Communicating and interpreting spatial information is one of the key skills for robots in order to achieve successful collaboration with humans (The Peer-to-Peer Interaction project). Human Robot Interactions often involve sharing and discussing spatial information. A few scenarios are
giving instructions to a robot, e.g. “please bring me my keys, I left them in the basket on the cupboard”
explaining new tasks, e.g. “for setting a table properly you must place a clean plate on the table for each diner, in front of a chair and close to the border”
sharing information, e.g. “your room is at the end of the corridor, the last door to the right”
Interactions in physical environments contain bidirectional (human-robot-human) exchanges of spatial information and thereby require the robot to be equipped with tools for interpreting and synthesising such information. For humans, natural language based communication is most intuitive.It includes references to physical elements in the environment e.g. objects, rooms, corridors, etc. To use this information a robot requires mechanisms for mapping symbolic concepts to its own internal representations which it uses for planning and executing actions. Robot actions contain geometrical elements occupancy grids, poses of detected objects, geometrical models of objects, etc. directly extracted from available sensors and domain knowledge. The problem of grounding symbolic concepts in geometric perceptual information is known as the symbol anchoring problem (Coradeschi & Saffiotti, 2003).

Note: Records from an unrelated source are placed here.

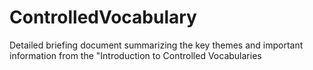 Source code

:# ControlledVocabulary
Detailed briefing document summarizing the key themes and important information from the  "Introduction to Controlled Vocabularies
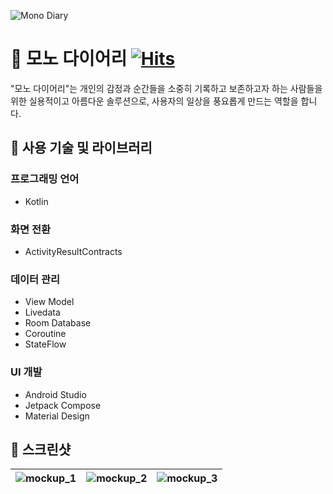 ![Mono Diary](https://github.com/vmkmym/MonoDiaryApp/assets/71699054/b4f11147-119e-45be-89ab-cf5922ca76bb)





# 🚩 모노 다이어리 [![Hits](https://hits.seeyoufarm.com/api/count/incr/badge.svg?url=https%3A%2F%2Fgithub.com%2Fvmkmym%2FMonoDiaryApp%2Fhit-counter&count_bg=%23F3BCCE&title_bg=%239BB3ED&icon=kotlin.svg&icon_color=%23E7E7E7&title=Mono+Diary&edge_flat=false)](https://hits.seeyoufarm.com)
"모노 다이어리"는 개인의 감정과 순간들을 소중히 기록하고 보존하고자 하는 사람들을 위한 실용적이고 아름다운 솔루션으로, 사용자의 일상을 풍요롭게 만드는 역할을 합니다.




## 🚩 사용 기술 및 라이브러리

### 프로그래밍 언어
- Kotlin

### 화면 전환
- ActivityResultContracts

### 데이터 관리
- View Model
- Livedata
- Room Database
- Coroutine
- StateFlow

### UI 개발
- Android Studio
- Jetpack Compose
- Material Design



## 🚩 스크린샷
![mockup_1](https://github.com/vmkmym/MonoDiaryApp/assets/71699054/a6ad0698-2bfd-4839-a7d0-f6ea7f1b83bb) | ![mockup_2](https://github.com/vmkmym/MonoDiaryApp/assets/71699054/d3c06915-c285-4686-9f99-ba242405a454) |![mockup_3](https://github.com/vmkmym/MonoDiaryApp/assets/71699054/9ecc0831-1ba9-4b05-9541-b845766a3288)
--- | --- | --- | 
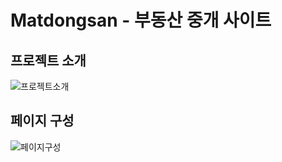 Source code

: # Matdongsan - 부동산 중개 사이트

## 프로젝트 소개
![프로젝트소개](https://github.com/user-attachments/assets/4eee00fa-b1f5-48df-b067-287fb629363f)

## 페이지 구성
![페이지구성](https://github.com/user-attachments/assets/4948ab9e-b005-4b48-9479-0b9d19bb6432)
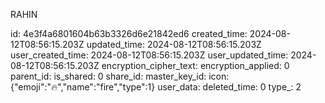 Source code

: RAHIN

id: 4e3f4a6801604b63b3326d6e21842ed6
created_time: 2024-08-12T08:56:15.203Z
updated_time: 2024-08-12T08:56:15.203Z
user_created_time: 2024-08-12T08:56:15.203Z
user_updated_time: 2024-08-12T08:56:15.203Z
encryption_cipher_text: 
encryption_applied: 0
parent_id: 
is_shared: 0
share_id: 
master_key_id: 
icon: {"emoji":"🔥","name":"fire","type":1}
user_data: 
deleted_time: 0
type_: 2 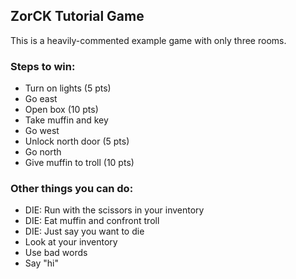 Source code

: ## ZorCK Tutorial Game
This is a heavily-commented example game with only three rooms.

### Steps to win:
- Turn on lights (5 pts)
- Go east
- Open box (10 pts)
- Take muffin and key
- Go west
- Unlock north door (5 pts)
- Go north
- Give muffin to troll (10 pts)

### Other things you can do:
- DIE: Run with the scissors in your inventory
- DIE: Eat muffin and confront troll
- DIE: Just say you want to die
- Look at your inventory
- Use bad words
- Say "hi"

In our group we address the symbol anchoring problem by (1) exploring mixed symbolic and geometric representations that allow a robot to integrate information coming from different sources (verbal communication, sensors, background knowledge, etc.), (2) development of geometrical models of spatial terms as qualitative spatial relations or route instructions. This blogpost focuses on the later.
The purpose of developing models of spatial terms is to enable grounding them in geometrical representations. They help determine if a particular relation is applicable between two objects in a certain spatial configuration given their relative configuration (position and orientation) and the surrounding environment. The main challenge in achieving this is handling the ambiguity intrinsic to qualitative spatial terms. Spatial relations often used in references such as near, left, across, etc., do not imply concrete geometric measurements e.g. meters, degrees. On the contrary, they are applicable on a very wide range of spatial configurations. Furthermore, the meaning of these terms are contextual (Kelleher et al., 2006), e.g. my house is near the stadium implies a very different distance than the box is near the desk. Therefore, a good model for a spatial relation should account for its semantics, contain a fuzzy element and incorporate context.
In the research community there are two approaches for acquiring such models. The first is based on learning probability distributions for applicability through machine learning techniques applied on annotated spatial scenes (Golland et al., 2010). The scenes contain several objects in a certain configuration annotated with the applicability value of a certain relation between object pairs.
The distributions depend on simple geometric features such as the distance between objects or their relative orientation. The second approach consists on manually building mathematical models for assessing the applicability of spatial terms. The models are based on psychological studies about the semantics of relations.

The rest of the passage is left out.